FOR loops

Independent processing of N tokens

In the simplest case you want to do the same task for independent data. In the workflow arena this generally means that you want to process the stream of tokens. Which in turn means that there is no loop at all, just input tokens entering the processing workflow and result tokens leaving it. Whenever possible, try to express your problem this way.

The following example shows the design for a file processing pipeline workflow. The first composite is continuously watching a directory and outputs new files packed in arrays. The ArrayToSequence actor creates a stream of file tokens from each array token. The rest of the workflow is processing each file independently from the others.
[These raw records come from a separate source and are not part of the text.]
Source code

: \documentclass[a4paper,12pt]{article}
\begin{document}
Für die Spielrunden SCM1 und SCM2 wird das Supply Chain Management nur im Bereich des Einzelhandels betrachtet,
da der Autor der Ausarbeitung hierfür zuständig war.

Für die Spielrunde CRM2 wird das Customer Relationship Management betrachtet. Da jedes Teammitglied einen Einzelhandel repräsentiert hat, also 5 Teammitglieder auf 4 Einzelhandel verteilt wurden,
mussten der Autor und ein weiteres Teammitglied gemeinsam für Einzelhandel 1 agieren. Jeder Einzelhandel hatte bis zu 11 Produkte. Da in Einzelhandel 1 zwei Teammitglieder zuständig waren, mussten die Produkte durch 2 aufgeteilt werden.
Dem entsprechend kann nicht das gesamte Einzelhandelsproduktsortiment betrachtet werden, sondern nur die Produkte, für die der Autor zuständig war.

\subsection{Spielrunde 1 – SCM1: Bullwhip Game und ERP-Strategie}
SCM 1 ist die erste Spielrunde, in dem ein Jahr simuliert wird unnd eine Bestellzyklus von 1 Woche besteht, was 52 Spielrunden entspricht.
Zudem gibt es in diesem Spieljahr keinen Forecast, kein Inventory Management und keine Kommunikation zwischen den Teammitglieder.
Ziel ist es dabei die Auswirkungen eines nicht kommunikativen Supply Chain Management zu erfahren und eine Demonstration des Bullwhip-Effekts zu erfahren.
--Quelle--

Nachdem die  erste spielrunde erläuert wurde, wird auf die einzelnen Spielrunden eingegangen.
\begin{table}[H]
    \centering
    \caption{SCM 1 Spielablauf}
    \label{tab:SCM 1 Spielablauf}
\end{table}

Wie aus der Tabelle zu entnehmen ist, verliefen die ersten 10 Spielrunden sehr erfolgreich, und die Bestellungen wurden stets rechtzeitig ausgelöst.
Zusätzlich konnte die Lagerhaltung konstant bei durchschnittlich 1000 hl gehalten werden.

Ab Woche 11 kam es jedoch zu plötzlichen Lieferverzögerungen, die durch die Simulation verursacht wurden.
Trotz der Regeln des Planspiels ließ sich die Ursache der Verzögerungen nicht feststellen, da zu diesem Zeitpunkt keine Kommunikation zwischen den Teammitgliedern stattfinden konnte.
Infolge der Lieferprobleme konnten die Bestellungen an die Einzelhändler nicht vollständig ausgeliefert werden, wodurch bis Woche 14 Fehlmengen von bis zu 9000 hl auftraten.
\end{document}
Note: Because of the changing rate of token outputs for each input token in ArrayToSequence, this workflow cannot run under SDF. However, the rest of the workflow can run under SDF as well. If you prefer SDF over PN, you can put the processing pipeline (right to the ArrayToSequence actor)into a composite actor with its own SDF director. This way you save computing resources by using a single thread for the whole processing, however, this way you loose the parallel processing capabilities of PN.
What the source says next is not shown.